Barış Doster

Bakanın gözleri, yoksulun bakışları

25 Aralık 2021 Cumartesi

Hazine ve Maliye Bakanı, TRT’de katıldığı canlı yayında, bir soruyu yanıtlarken “Rakamlar çok iyi. Gözlerimin içine bakar mısınız? Ne görüyorsunuz gözlerimde?” diye sordu birkaç gün önce. Bu sözleri çok tepki çekti doğal olarak. Gözünü döviz kuruna dikmiş endişe içinde bekleyen yurttaşlar da bundan böyle, ekonomideki gidişatı öğrenmek için nereye bakmaları gerektiğini öğrendiler: Bakanın gözlerinin içine.  

Kamu yönetiminde, Maliye ve Hazine bürokrasisinde deneyimi olmayan zengin bir patron, siyasi kariyerinin zirvesi olan bakanlık koltuğunda henüz bir ayını doldurmadan, ekonomiyi daha iyi anlamamız için yeni bir yöntem icat etti, gözlerini göstererek.  

Gözler, şüphesiz önemlidir. Çok önemlidir. Gözlerle ilgili deyim, atasözü çoktur. Gözler, şiirlerde, şarkılarda sıkça kullanılır: “Gözlerinin içine başka hayal girmesin” (Zeki Müren), “Gözlerinden okunuyor, beni seviyorsun” (Tarkan), “Gözler kalbin aynasıdır” (Selami Şahin)... Bu liste çok uzundur elbette. Lakin ekonomik göstergeler, döviz kuru, faiz oranları, istihdam verileri, üretime, tüketime, istihdama, ihracata, ithalata, borsaya, dış borca, cari açığa ilişkin istatistikler, gözlerden (Hazine ve Maliye bakanlarınınkiler de dahil) anlaşılmaz. 

Hele de insanların gözünün içine baka baka yalan söylemek, çok çirkin bir davranıştır. O insanları aptal yerine koymaya çalışmaktır. Üzücüdür. Onur kırıcıdır.  

BAKAN, BAKIYOR, GÖRMÜYOR

Aynen gözler gibi, gözle ilgili olarak hemen aklımıza gelen bir diğer sözcük olan bakış, bakmak eylemi de çok şey anlatır. Umudu, umutsuzluğu, iyimserliği, karamsarlığı, sevinci, hüznü, güveni, güvensizliği anlatır bakışlar. Yoksul halkın, dar gelirli yurttaşların, emekçilerin, ezilenlerin bakışlarından anlaşılır geçim sıkıntısı, gelecek kaygısı, çocuğuna bir hediye alamamanın yarattığı yürek sızısı. 

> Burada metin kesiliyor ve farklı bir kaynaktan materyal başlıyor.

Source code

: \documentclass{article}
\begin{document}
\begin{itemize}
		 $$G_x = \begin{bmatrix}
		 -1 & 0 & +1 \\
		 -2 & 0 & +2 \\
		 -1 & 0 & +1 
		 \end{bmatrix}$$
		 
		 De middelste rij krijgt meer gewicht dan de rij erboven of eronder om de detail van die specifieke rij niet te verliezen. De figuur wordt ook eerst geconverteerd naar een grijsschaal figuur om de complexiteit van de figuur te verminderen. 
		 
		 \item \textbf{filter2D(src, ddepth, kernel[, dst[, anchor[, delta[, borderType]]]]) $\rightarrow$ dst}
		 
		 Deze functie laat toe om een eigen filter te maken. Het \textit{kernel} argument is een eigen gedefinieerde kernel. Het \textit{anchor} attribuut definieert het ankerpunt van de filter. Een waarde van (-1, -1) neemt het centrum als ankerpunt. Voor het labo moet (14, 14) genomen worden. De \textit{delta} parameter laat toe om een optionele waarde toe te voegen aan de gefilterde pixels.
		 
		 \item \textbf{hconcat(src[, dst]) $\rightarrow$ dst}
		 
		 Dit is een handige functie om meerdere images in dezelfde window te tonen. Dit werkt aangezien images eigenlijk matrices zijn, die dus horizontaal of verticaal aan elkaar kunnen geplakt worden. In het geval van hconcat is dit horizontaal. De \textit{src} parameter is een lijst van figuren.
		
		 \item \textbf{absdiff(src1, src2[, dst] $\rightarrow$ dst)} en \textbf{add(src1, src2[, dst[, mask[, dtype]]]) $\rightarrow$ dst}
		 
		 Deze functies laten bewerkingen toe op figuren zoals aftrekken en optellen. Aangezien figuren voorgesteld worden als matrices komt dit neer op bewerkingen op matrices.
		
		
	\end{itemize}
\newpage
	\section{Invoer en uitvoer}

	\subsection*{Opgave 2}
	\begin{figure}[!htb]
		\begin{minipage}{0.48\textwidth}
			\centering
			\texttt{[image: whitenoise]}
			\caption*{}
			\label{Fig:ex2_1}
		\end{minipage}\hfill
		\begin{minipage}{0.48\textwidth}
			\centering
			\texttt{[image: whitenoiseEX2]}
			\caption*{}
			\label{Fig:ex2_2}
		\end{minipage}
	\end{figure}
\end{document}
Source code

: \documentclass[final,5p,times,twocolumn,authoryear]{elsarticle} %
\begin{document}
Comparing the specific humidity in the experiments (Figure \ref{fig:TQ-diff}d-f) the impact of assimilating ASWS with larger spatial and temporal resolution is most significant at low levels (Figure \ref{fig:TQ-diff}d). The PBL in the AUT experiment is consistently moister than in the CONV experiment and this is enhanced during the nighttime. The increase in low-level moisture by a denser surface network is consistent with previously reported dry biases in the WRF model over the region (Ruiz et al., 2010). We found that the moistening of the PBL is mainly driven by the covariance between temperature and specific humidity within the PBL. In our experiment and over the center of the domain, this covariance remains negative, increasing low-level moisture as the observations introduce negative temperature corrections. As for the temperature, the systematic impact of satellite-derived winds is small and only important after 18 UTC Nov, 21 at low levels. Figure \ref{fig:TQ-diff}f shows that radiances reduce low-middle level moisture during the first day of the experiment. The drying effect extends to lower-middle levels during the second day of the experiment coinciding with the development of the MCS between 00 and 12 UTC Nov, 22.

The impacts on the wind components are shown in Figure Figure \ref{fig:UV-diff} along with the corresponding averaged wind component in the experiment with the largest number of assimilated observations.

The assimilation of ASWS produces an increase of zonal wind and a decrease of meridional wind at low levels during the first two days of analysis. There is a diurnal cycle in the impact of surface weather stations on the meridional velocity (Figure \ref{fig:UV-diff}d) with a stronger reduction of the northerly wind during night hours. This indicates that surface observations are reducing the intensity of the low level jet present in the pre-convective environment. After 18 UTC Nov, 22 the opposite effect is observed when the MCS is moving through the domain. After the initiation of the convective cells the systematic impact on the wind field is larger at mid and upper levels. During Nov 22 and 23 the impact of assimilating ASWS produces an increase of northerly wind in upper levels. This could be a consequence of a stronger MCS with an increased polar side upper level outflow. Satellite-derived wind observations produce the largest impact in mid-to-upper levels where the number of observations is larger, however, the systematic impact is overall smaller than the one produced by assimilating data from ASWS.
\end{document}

Hazine ve Maliye Bakanı’nın gözlerinden önce, geçen günlerde bazı sözleri de çok tepki çekmişti. Bir gazetecinin sorusunu yanıtlarken yeni ekonomik modelin tutmaması halinde işini kaybedebilecek bir yurttaş için mealen şöyle demişti: “O işini, maaşını kaybeder. Ben, bin çalışanımla birlikte fabrikamı...” 

Bakan, siyasal İslamcı gelenekten geliyor. Kendisini muhafazakâr olarak tanımlıyor. Sözleri de vahşi kapitalist, acımasız bir patronun yaklaşımını özetliyor. Ekonomik olarak liberal, neoliberal. Benzerleri gibi, iktisadi düzlemde, bireye, bireyin özgürlüğüne, bunun kamu yararına sonuçlanacağı varsayımıyla, özellikle de girişim özgürlüğüne öncelik, hatta ayrıcalık tanınması gerektiğini düşünüyor. Az devlet, çok piyasa istiyor. Devletin, bireysel özgürlükler karşısında yetkilerini sınırlamayı savunuyor.   

Fakat bu yaklaşımın eşitsizliği artırdığını, gelir dağılımı uçurumunu derinleştirdiğini görmüyor. İdeolojisiyle, sınıfsal konumuyla, mesleğiyle zaten bu gerçeğe hassasiyet göstermiyor. Sözleri, makamının ağırlığıyla bağdaşmıyor. Halen bir patron olarak konuşuyor, kendi sınıfsal penceresinden bakıyor. O pencereden de kendi cebini görüyor, yoksulların çilesini, emekçi sınıfların gerçeğini değil.